Mayors urge distribution of Essential Services funds
By The Star Staff
Puerto Rico Mayors Association President Luis Javier Hernández Ortiz said in a press release that the “Meeting of Cities” event held over the weekend at the Hyatt Grand Reserve in Río Grande was “a successful one in terms of participation, with more than 500 attendees, including mayors, officials, department directors, specialists, cabinet secretaries and the executive director of the [Financial Oversight and Management] Board.”
“This weekend, we have generated a unique opportunity for associated municipalities -- municipal assembly members, mayors and career trust personnel -- to have first-hand information on the most important issues for managing municipal governance,” Hernández Ortiz said.

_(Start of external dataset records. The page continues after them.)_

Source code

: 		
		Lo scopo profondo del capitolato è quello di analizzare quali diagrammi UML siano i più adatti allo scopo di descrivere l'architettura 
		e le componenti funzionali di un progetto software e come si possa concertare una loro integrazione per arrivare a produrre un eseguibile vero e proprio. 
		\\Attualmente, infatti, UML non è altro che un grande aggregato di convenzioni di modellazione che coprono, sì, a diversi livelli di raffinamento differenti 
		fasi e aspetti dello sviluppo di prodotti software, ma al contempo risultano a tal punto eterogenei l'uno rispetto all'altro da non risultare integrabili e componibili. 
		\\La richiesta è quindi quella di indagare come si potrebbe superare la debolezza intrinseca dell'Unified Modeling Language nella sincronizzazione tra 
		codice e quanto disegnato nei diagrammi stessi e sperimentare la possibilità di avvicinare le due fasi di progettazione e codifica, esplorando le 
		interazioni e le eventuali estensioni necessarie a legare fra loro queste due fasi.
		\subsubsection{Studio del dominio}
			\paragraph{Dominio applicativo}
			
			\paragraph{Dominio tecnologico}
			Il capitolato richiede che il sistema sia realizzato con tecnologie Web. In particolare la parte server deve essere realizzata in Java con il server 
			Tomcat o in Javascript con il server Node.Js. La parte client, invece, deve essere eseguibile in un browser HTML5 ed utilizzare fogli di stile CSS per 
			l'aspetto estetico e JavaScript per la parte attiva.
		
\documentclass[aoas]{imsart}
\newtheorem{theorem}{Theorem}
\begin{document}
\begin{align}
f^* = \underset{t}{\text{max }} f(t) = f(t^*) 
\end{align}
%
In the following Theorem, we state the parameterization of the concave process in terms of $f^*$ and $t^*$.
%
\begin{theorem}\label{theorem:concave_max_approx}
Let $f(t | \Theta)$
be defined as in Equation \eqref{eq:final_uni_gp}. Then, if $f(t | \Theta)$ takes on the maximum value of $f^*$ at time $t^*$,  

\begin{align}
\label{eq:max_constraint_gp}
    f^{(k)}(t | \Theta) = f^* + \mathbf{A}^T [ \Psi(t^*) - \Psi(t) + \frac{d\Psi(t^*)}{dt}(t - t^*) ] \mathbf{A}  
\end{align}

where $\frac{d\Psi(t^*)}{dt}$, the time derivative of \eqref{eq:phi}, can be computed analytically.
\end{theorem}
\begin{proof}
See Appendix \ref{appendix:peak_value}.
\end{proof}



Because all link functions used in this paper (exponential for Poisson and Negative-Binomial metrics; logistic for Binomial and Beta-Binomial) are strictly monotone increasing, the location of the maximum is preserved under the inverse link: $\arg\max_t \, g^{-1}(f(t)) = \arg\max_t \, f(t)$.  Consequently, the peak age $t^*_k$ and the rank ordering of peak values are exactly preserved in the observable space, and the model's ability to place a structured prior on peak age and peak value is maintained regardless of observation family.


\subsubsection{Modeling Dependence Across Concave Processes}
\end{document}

The event was dedicated to the former mayor of San Juan and former governor Sila Calderón.
“On Friday we worked on several topics, from reconstruction and housing, to security and federal funds,” he said. “The prevailing reality of the challenges of bureaucracy and inflation is already known, and the mayors continue to look for solutions. We agreed that it is necessary to review the costs approved several years ago and that it has been an obstacle to awarding tenders.”
On energy, Hernández Ortiz confirmed that LUMA Energy is signing collaborative agreements with several municipalities to address emergencies. LUMA President Juan Saca stated that the contracts for managing the pruning of trees and installing lights are being drafted in order for municipalities to assist LUMA in the process.
Participating in the energy panel were Saca and Iván Báez, vice president of public and government affairs of GeneraPR, and Rep. Jesús Hernández Arroyo, chairman of the Infrastructure Committee.
One of the most relevant topics was the Essential Services Fund and Municipal Economy, on which the oversight board’s executive director, Robert Mujica, and Hernández Ortiz led a discussion.
“What was evident during the meeting is that the [oversight] board, the legislators and the majority of the mayors present agreed on prioritizing the distribution of the current fund to those municipalities that will enter an operational fiscal crisis after the elimination of the Equalization Fund,” Hernández Ortiz said.
Attending the event were legislators Juan Zaragoza Gómez, chairman of the Senate Finance Committee, and Rep. Jesús Santa Rodríguez, who pointed out that the Essential Services Fund should have at least $150 million to balance government income so that citizens of towns with fewer revenue earners also have access to services. To reach that number, legislators are interested in responsibly and fairly examining the tax on foreign companies, among other alternatives.
Hernández Ortiz, who is the mayor of Villalba, pointed out that the decentralization of services “is the unfinished agenda of the central government.”
“The decentralization of services is the future of modern governance,” he said. “The areas where the municipalities are already carrying out functions that correspond to the state are doing so in schools and roads, among other sectors. At the beginning of this four-year term, Governor Pedro Pierluisi signed a commitment with the mayors to apply the decentralization concept in an organized and effective manner. That is an unfinished agenda. Of course, we mayors will continue insisting on it, because it benefits the 78 municipalities of Puerto Rico, without exception. That task will correspond to the government administration of the next four years.”
Hernández Ortiz was referring to the agreement signed on Feb. 17, 2021, at the Miramar Convention Center, where the presidents of the Mayors Association, which groups Popular Democratic Party mayors, and the Mayors Federation, which groups New Progressive Party mayors, joined with Pierluisi in signing collaborative agreements to help advance the development of the municipalities without imposing economic burdens that must be shouldered by the central government.
The agreements contemplate that the municipalities would not have to contribute money from their coffers to maintain the government health plan, known as Vital. They also include the transfer of state funds so that the municipalities take charge of responsibilities that correspond to the government, such as the maintenance of roads, issues related to sports and minor repairs in public schools, among others.